A k-armed Bandit Problem

Consider the problem, you are faced repeatedly with a choice among k different options, or actions. After each choice you receive a numerical reward chosen from a stationary probability distribution that depends on the action you selected. You objective is to maximize the expected total reward over some time period.

In a k-armed bandit problem, each of the k actions has an expected r mean reward given that action is selected. Let us call this the value of that action.

we denote the action selected on time step $t$ as $A_t$ , and the corresponding reward as $R_t$ . The value then of an arbitrary action $a$ , denoted $q_*(a)$ , is the expected reward given that $a$ is selected:

$q_*(a)\doteq \mathbb {E}[R_t | A_t = a]$

We denote the estimated value of action $a$ at time step $t$ as $Q_t(a)$. So we would like $Q_t(a)$ to be close to $q_*(a)$ .

The greedy actions: If you maintain estimates of the action values, then at any time step there is at least one action whose estimated value is greatest.

When you select one of these greedy actions, you are exploiting your current knowledge of the values of the actions.

If you select one of the nongreedy actions, you are exploring, because this enables you to improve your estimate of the nongreedy action’s value. Exploitation may produce the greater total reward in the long run.

In any specific case, whether it is better to explore or exploit depends in a complex way on the precise values of the estimates, uncertainties, and the number of remaining steps. There are many sophisticated methods for balancing exploration and exploitation for particular mathematical formulations for the k-armed bandit and related problems.

Action-value Methods

What is action-value methods ?

Answer: we begin by looking more closely at methods for estimating the values of actions and for using the estimates to make action selection decisions.
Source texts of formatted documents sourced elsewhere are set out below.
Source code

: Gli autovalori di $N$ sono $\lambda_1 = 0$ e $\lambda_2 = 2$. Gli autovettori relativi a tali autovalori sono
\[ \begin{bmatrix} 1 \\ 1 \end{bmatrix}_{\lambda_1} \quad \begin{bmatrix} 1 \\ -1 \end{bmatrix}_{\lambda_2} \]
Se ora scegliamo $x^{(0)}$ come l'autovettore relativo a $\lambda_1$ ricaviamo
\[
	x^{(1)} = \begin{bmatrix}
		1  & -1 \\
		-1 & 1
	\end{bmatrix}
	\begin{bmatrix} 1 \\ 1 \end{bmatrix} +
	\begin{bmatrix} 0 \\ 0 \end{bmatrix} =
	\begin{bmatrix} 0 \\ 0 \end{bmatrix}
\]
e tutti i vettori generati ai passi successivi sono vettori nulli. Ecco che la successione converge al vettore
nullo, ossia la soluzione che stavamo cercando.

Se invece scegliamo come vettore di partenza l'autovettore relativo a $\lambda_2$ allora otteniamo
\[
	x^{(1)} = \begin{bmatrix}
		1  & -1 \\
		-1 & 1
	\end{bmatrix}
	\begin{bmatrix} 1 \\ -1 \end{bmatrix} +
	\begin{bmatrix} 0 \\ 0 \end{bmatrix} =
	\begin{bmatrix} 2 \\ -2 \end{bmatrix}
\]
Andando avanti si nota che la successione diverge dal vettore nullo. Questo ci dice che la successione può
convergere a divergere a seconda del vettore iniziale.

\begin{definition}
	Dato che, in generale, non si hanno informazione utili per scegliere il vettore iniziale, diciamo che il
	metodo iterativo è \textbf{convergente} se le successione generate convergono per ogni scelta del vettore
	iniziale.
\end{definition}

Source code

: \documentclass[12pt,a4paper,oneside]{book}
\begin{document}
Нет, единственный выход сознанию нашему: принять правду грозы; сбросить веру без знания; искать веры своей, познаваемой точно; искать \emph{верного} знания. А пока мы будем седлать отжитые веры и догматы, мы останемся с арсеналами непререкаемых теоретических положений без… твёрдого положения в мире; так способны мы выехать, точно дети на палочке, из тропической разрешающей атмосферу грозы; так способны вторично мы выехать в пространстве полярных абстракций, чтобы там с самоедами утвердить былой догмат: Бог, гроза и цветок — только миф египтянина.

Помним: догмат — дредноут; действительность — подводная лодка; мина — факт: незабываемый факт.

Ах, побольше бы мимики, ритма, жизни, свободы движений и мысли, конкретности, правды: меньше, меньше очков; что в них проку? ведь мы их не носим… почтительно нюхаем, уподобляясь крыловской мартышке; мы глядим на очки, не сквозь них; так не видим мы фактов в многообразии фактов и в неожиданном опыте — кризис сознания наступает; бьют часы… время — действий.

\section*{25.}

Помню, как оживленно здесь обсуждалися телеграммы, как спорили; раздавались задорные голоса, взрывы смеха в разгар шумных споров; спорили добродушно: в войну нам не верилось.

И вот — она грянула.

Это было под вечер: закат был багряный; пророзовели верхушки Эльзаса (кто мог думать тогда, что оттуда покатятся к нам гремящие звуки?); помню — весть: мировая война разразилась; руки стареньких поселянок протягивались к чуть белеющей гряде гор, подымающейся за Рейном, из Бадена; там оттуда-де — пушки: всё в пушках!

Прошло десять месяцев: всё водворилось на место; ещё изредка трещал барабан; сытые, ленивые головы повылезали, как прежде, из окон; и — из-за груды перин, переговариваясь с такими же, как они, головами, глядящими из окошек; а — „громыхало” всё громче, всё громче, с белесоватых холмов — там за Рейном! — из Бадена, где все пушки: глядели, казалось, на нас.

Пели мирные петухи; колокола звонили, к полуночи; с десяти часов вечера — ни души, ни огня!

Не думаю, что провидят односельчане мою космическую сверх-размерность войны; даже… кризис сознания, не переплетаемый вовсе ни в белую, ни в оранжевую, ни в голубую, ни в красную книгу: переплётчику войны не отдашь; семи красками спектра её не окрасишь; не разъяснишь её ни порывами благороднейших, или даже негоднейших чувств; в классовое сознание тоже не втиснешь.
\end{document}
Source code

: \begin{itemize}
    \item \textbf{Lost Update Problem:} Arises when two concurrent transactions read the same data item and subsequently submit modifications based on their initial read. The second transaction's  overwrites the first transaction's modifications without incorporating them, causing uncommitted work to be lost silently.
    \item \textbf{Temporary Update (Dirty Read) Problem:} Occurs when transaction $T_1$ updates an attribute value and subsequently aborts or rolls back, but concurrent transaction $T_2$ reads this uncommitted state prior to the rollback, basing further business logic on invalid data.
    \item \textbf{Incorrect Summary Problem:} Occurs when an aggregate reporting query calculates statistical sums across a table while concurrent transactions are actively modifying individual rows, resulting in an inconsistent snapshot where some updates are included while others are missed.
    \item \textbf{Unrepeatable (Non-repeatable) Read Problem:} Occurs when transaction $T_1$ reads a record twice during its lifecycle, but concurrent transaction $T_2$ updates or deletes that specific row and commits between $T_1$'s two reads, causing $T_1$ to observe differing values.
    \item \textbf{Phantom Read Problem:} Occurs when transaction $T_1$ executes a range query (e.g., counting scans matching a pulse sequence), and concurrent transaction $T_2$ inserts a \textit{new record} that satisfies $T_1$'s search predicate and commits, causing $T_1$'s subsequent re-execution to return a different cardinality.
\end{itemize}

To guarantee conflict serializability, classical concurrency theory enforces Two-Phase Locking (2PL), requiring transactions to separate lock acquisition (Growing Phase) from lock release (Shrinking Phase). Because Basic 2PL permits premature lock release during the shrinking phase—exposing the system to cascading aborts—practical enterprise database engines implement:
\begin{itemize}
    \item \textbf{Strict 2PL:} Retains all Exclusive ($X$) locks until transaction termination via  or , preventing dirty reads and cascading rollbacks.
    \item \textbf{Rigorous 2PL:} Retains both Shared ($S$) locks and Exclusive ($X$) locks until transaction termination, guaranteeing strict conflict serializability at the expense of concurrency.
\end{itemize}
Recall that the true value of an action is the mean reward when that action is selected. One natural way to estimate this is by averaging the rewards actually received:

$$ Q_t(a) \doteq \frac {\text{sum of rewards when a taken prior to t}} {\text{number of times a taken prior to t}} = \frac {\sum_{i=1} ^{t-1}R_i \cdot \mathbb {1}_{A_i=a} } {\sum_{i=1} ^{t-1} \mathbb {1}_{A_i = a}} $$

Where $1_{predicate}$ denotes the random variable that is 1 if predicate is true and 0 if it is not.

If the denominator is zero, then we instead define $Q_t(a)$ as some default value, such as 0. As the denominator goes to infinity, by the law of large numbers, $Q_t(a)$ converges to $q_*(a)$.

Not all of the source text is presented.